4. Stop guessing capacity. Use capacity management to ensure you have the proper resources now and can adapt to changes in the future. There is logic to calculating and planning for the needs of the business before reaching your current maximum capability. It is essential that there is a team working on this to predict your growth and allow appropriate expansion.
5. Manage change in automated tasks. Changes to anything automatically handled within the cloud need to be administered through a change management process.
Reliability is designed, it does not occur by accident. To create it properly, you need to understand your business’ requirements, which is an ongoing theme within a Well-Architected Framework. It is truly crucial to understand what users and customers need from the network and systems in order to build a reliable cloud. With the requirements in hand, it is possible to design a workload that enables the business, rather than disrupt it from a lack of functionality. Planning to ensure that there is an automatic detection and response to failures is essential.
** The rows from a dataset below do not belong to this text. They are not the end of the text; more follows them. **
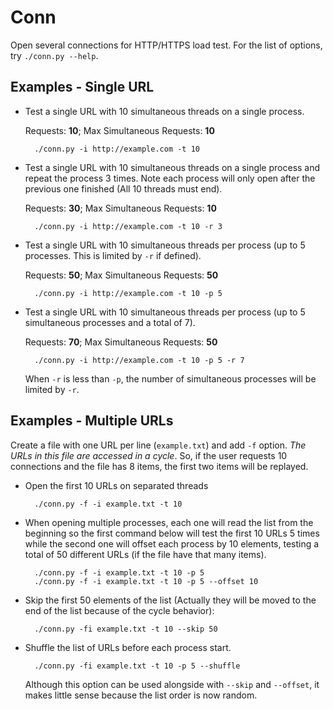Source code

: # Conn
Open several connections for HTTP/HTTPS load test. For the list of options, try `./conn.py --help`.

## Examples - Single URL

* Test a single URL with 10 simultaneous threads on a single process.

    Requests: **10**; Max Simultaneous Requests: **10**

        ./conn.py -i http://example.com -t 10

* Test a single URL with 10 simultaneous threads on a single process and repeat the process 3 times.
    Note each process will only open after the previous one finished (All 10 threads must end).

    Requests: **30**; Max Simultaneous Requests: **10**

        ./conn.py -i http://example.com -t 10 -r 3
    
* Test a single URL with 10 simultaneous threads per process (up to 5 processes. This is limited by `-r` if defined).

    Requests: **50**; Max Simultaneous Requests: **50**

        ./conn.py -i http://example.com -t 10 -p 5

* Test a single URL with 10 simultaneous threads per process (up to 5 simultaneous processes and a total of 7).

    Requests: **70**; Max Simultaneous Requests: **50**

        ./conn.py -i http://example.com -t 10 -p 5 -r 7
    
    When `-r` is less than `-p`, the number of simultaneous processes will be limited by `-r`.
    
## Examples - Multiple URLs

Create a file with one URL per line (`example.txt`) and add `-f` option. *The URLs in this file are accessed in a cycle*.
So, if the user requests 10 connections and the file has 8 items, the first two items will be replayed.

* Open the first 10 URLs on separated threads

        ./conn.py -f -i example.txt -t 10
    
* When opening multiple processes, each one will read the list from the beginning so the first command below
will test the first 10 URLs 5 times while the second one will offset each process by 10 elements, testing a
total of 50 different URLs (if the file have that many items).

        ./conn.py -f -i example.txt -t 10 -p 5
        ./conn.py -f -i example.txt -t 10 -p 5 --offset 10

* Skip the first 50 elements of the list (Actually they will be moved to the end of the list because of
the cycle behavior):

        ./conn.py -fi example.txt -t 10 --skip 50

* Shuffle the list of URLs before each process start.

        ./conn.py -fi example.txt -t 10 -p 5 --shuffle

    Although this option can be used alongside with `--skip` and `--offset`, it makes little sense because the list
    order is now random.
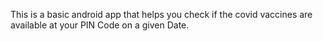 This is a basic android app that helps you check if the covid vaccines are available at your PIN Code on a 
given Date.

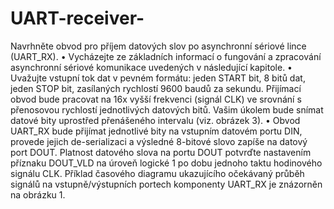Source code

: # UART-receiver-


Navrhněte obvod pro příjem datových slov po asynchronní sériové lince (UART_RX).
• Vycházejte ze základních informací o fungování a zpracování asynchronní sériové
komunikace uvedených v následující kapitole.
• Uvažujte vstupní tok dat v pevném formátu: jeden START bit, 8 bitů dat, jeden STOP bit,
zasílaných rychlostí 9600 baudů za sekundu. Přijímací obvod bude pracovat na 16x vyšší
frekvenci (signál CLK) ve srovnání s přenosovou rychlostí jednotlivých datových bitů.
Vašim úkolem bude snímat datové bity uprostřed přenášeného intervalu (viz. obrázek 3).
• Obvod UART_RX bude přijímat jednotlivé bity na vstupním datovém portu DIN, provede
jejich de-serializaci a výsledné 8-bitové slovo zapíše na datový port DOUT. Platnost
datového slova na portu DOUT potvrďte nastavením příznaku DOUT_VLD na úroveň
logické 1 po dobu jednoho taktu hodinového signálu CLK. Příklad časového diagramu
ukazujícího očekávaný průběh signálů na vstupně/výstupních portech komponenty
UART_RX je znázorněn na obrázku 1.
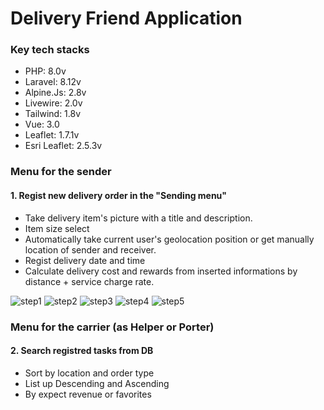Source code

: # Delivery Friend Application

### Key tech stacks
 - PHP: 8.0v
 - Laravel: 8.12v
 - Alpine.Js: 2.8v
 - Livewire: 2.0v
 - Tailwind: 1.8v
 - Vue: 3.0
 - Leaflet: 1.7.1v
 - Esri Leaflet: 2.5.3v



### Menu for the sender

#### 1. Regist new delivery order in the "Sending menu"
 - Take delivery item's picture with a title and description.
 - Item size select
 - Automatically take current user's geolocation position or get manually location of sender and receiver.
 - Regist delivery date and time
 - Calculate delivery cost and rewards from inserted informations by distance + service charge rate. 

![step1](./ForReadme/step1_sample.png)
![step2](./ForReadme/step2_sample.png)
![step3](./ForReadme/step3_sample.png)
![step4](./ForReadme/step4_sample.png)
![step5](./ForReadme/step5_sample.png)


### Menu for the carrier (as Helper or Porter)

#### 2. Search registred tasks from DB
 - Sort by location and order type
 - List up Descending and Ascending
 - By expect revenue or favorites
Level of availability of your cloud workloads
Service availability is defined by a metric, which must be specific and measurable in order to be usable. For availability, it is expressed as a percentage and is the amount of time that a service is available to the users. In this case, the term available means it must be functional. For example, the user must be able to access data and functions. When expressing the percentage of availability, it is important to include both unplanned and planned downtime. Be careful with all vendor contracts, do not assume this is how they are written. Many vendors do not include planned downtime in their promises; however, AWS does.
This calculation results in the table of nines. We discuss this as four nines (99.99%), five nines (99.999%), and the list goes on. This then translates to a matter of hours, minutes, or seconds that downtime would be experienced per year. For example, 99.999% translates to a downtime of 5 minutes a year.
Availability must also be determined in relationship to or between dependent systems. When calculating a system’s dependency, it must be factored with the level of availability of the systems on which it relies.
AWS gives the following example in its Reliability pillar document: If a system with a reliability of 99.99% is dependent on two other independent systems, both with 99.99% reliability, then the first system is at 99.97% reliability: 99.99% x 99.99% x 99.99% = 99.97%.
In a different example provided by AWS, if there is a system with 99.99% reliability and there are two fully-redundant dependent systems, both with a 99.99% reliability, the overall reliability would be 99.9999%. This is calculated as follows: Available max x ((100%-Available dependency) x (100%-Available dependency)) 100% x ((100%-99.99%) x (100%-99.99%)) = 99.9999%
As you can see, availability is improved when the dependent systems are made redundant, but it will cost your more. The highest level of availability is not always the best answer. The cost of the system built must be balanced against the needs of the business. The trick is to understand the business requirements, then select and build the right systems to fulfill them.
The concept of availability levels is central to disaster recovery (DR) calculations. In DR, you have the recover time objective (RTO) and recovery point objective (RPO). These terms vary slightly in definition, depending on the standard that is being followed. AWS defines these terms in the following manner.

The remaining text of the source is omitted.